Why Are "Dead" Stars Still Flaring?

The team identified two leading, and potentially concurrent, mechanisms to explain the erratic X-ray flickering .

1. The Survivor Companion Star

The preferred explanation is that many of these supernova remnants host a survivor. Most massive stars exist in binary systems. When the more massive star goes supernova, it can leave behind a black hole or neutron star. If the companion star survives the cataclysm, it can become locked in a tight orbit around the new compact object. The intense gravity of the black hole or neutron star then begins pulling material from the companion's surface. This process, known as accretion, heats the infalling gas to millions of degrees, producing powerful and variable X-ray emissions that depend entirely on the rate of accretion .

2. Cosmic Recycling: Fallback Accretion

An alternative scenario flips the sourcing around. Rather than stealing gas from a companion, the central compact object may be "recycling" its own debris. Astronomer Roy Kilgard, a co-author of the study, described the possibility as debris from the explosion falling back onto the very object the supernova created . This "fallback accretion" could also produce the observed brightening and dimming as material recaptured by the black hole or neutron star is heated to X-ray-emitting temperatures.

At least one remnant in the sample, SN 1957D, has a simpler explanation. First observed nearly 70 years ago, its X-ray brightening is likely caused by its high-velocity ejecta slamming into the surrounding interstellar material, converting kinetic energy into heat .

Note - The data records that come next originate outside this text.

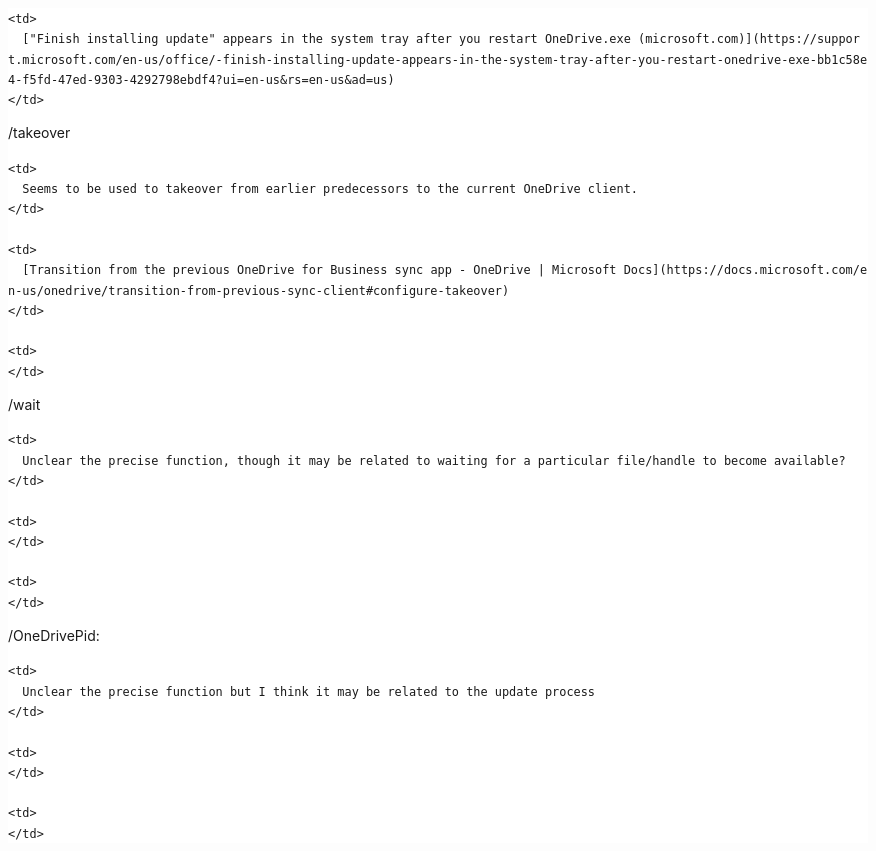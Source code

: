     <td>
      ["Finish installing update" appears in the system tray after you restart OneDrive.exe (microsoft.com)](https://support.microsoft.com/en-us/office/-finish-installing-update-appears-in-the-system-tray-after-you-restart-onedrive-exe-bb1c58e4-f5fd-47ed-9303-4292798ebdf4?ui=en-us&rs=en-us&ad=us)
    </td>
  </tr>
  
  <tr>
    <td>
      /takeover
    </td>
    
    <td>
      Seems to be used to takeover from earlier predecessors to the current OneDrive client.
    </td>
    
    <td>
      [Transition from the previous OneDrive for Business sync app - OneDrive | Microsoft Docs](https://docs.microsoft.com/en-us/onedrive/transition-from-previous-sync-client#configure-takeover)
    </td>
    
    <td>
    </td>
  </tr>
  
  <tr>
    <td>
      /wait
    </td>
    
    <td>
      Unclear the precise function, though it may be related to waiting for a particular file/handle to become available?
    </td>
    
    <td>
    </td>
    
    <td>
    </td>
  </tr>
  
  <tr>
    <td>
      /OneDrivePid:
    </td>
    
    <td>
      Unclear the precise function but I think it may be related to the update process
    </td>
    
    <td>
    </td>
    
    <td>
    </td>
  </tr>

This phenomenon of long-term remnant variability may not be unique to M83. Early follow-up observations of the Whirlpool Galaxy (M51) have revealed a similar population of variable remnants, suggesting that this behavior could be a common, and previously overlooked, feature of star-forming galaxies .

A New Firecracker Near the Milky Way's Black Hole

In a separate investigation, a different team of astronomers pointed both Chandra and ESA's XMM-Newton satellite toward the turbulent center of our own galaxy. Their target was Sagittarius C (Sgr C), a dense star-forming region located just 26,000 light-years from Earth—cosmologically speaking, right next door to the supermassive black hole Sagittarius A* .

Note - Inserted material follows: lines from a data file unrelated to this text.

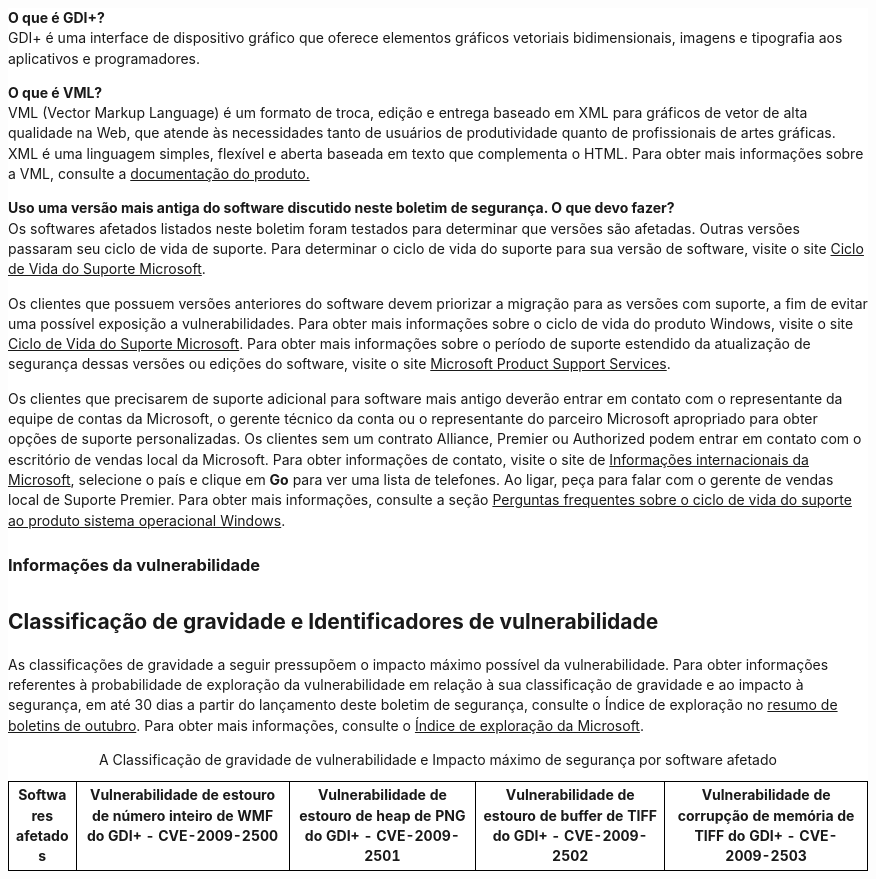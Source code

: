 **O que é GDI+?**  
GDI+ é uma interface de dispositivo gráfico que oferece elementos gráficos vetoriais bidimensionais, imagens e tipografia aos aplicativos e programadores.

**O que é VML?**  
VML (Vector Markup Language) é um formato de troca, edição e entrega baseado em XML para gráficos de vetor de alta qualidade na Web, que atende às necessidades tanto de usuários de produtividade quanto de profissionais de artes gráficas. XML é uma linguagem simples, flexível e aberta baseada em texto que complementa o HTML. Para obter mais informações sobre a VML, consulte a [documentação do produto.](http://msdn.microsoft.com/en-us/library/bb250524.aspx)

**Uso uma versão mais antiga do software discutido neste boletim de segurança. O que devo fazer?**  
Os softwares afetados listados neste boletim foram testados para determinar que versões são afetadas. Outras versões passaram seu ciclo de vida de suporte. Para determinar o ciclo de vida do suporte para sua versão de software, visite o site [Ciclo de Vida do Suporte Microsoft](http://go.microsoft.com/fwlink/?linkid=21742).

Os clientes que possuem versões anteriores do software devem priorizar a migração para as versões com suporte, a fim de evitar uma possível exposição a vulnerabilidades. Para obter mais informações sobre o ciclo de vida do produto Windows, visite o site [Ciclo de Vida do Suporte Microsoft](http://go.microsoft.com/fwlink/?linkid=21742). Para obter mais informações sobre o período de suporte estendido da atualização de segurança dessas versões ou edições do software, visite o site [Microsoft Product Support Services](http://go.microsoft.com/fwlink/?linkid=33328).

Os clientes que precisarem de suporte adicional para software mais antigo deverão entrar em contato com o representante da equipe de contas da Microsoft, o gerente técnico da conta ou o representante do parceiro Microsoft apropriado para obter opções de suporte personalizadas. Os clientes sem um contrato Alliance, Premier ou Authorized podem entrar em contato com o escritório de vendas local da Microsoft. Para obter informações de contato, visite o site de [Informações internacionais da Microsoft](http://go.microsoft.com/fwlink/?linkid=33329), selecione o país e clique em **Go** para ver uma lista de telefones. Ao ligar, peça para falar com o gerente de vendas local de Suporte Premier. Para obter mais informações, consulte a seção [Perguntas frequentes sobre o ciclo de vida do suporte ao produto sistema operacional Windows](http://go.microsoft.com/fwlink/?linkid=33330).

### Informações da vulnerabilidade

Classificação de gravidade e Identificadores de vulnerabilidade
---------------------------------------------------------------


As classificações de gravidade a seguir pressupõem o impacto máximo possível da vulnerabilidade. Para obter informações referentes à probabilidade de exploração da vulnerabilidade em relação à sua classificação de gravidade e ao impacto à segurança, em até 30 dias a partir do lançamento deste boletim de segurança, consulte o Índice de exploração no [resumo de boletins de outubro](http://technet.microsoft.com/security/bulletin/ms09-oct). Para obter mais informações, consulte o [Índice de exploração da Microsoft](http://technet.microsoft.com/en-us/security/cc998259.aspx).

<p></p>
<table class="dataTable">
<caption>
A Classificação de gravidade de vulnerabilidade e Impacto máximo de segurança por software afetado
</caption>
<tr class="thead">
<th style="border:1px solid black;" >
Softwares afetados
</th>
<th style="border:1px solid black;" >
Vulnerabilidade de estouro de número inteiro de WMF do GDI+ - CVE-2009-2500
</th>
<th style="border:1px solid black;" >
Vulnerabilidade de estouro de heap de PNG do GDI+ - CVE-2009-2501
</th>
<th style="border:1px solid black;" >
Vulnerabilidade de estouro de buffer de TIFF do GDI+ - CVE-2009-2502
</th>
<th style="border:1px solid black;" >
Vulnerabilidade de corrupção de memória de TIFF do GDI+ - CVE-2009-2503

Within Sgr C, they identified a distinct "blob" of X-ray emission nestled inside a larger bubble of ionized hydrogen that surrounds a young, massive star . If confirmed as a supernova remnant, it would be one of the closest such objects ever found to the Milky Way's central black hole . The data indicate that the ejected stellar material is expanding at a velocity of roughly two million miles per hour and that the original explosion occurred only about 1,700 years ago .

The discovery was made possible by combining the high-resolution X-ray vision of Chandra and XMM-Newton with complementary radio data from the MeerKAT telescope array in South Africa and optical data from the Pan-STARRS survey . The finding offers a rare opportunity to study the life cycle of stars in the most extreme environment in the galaxy.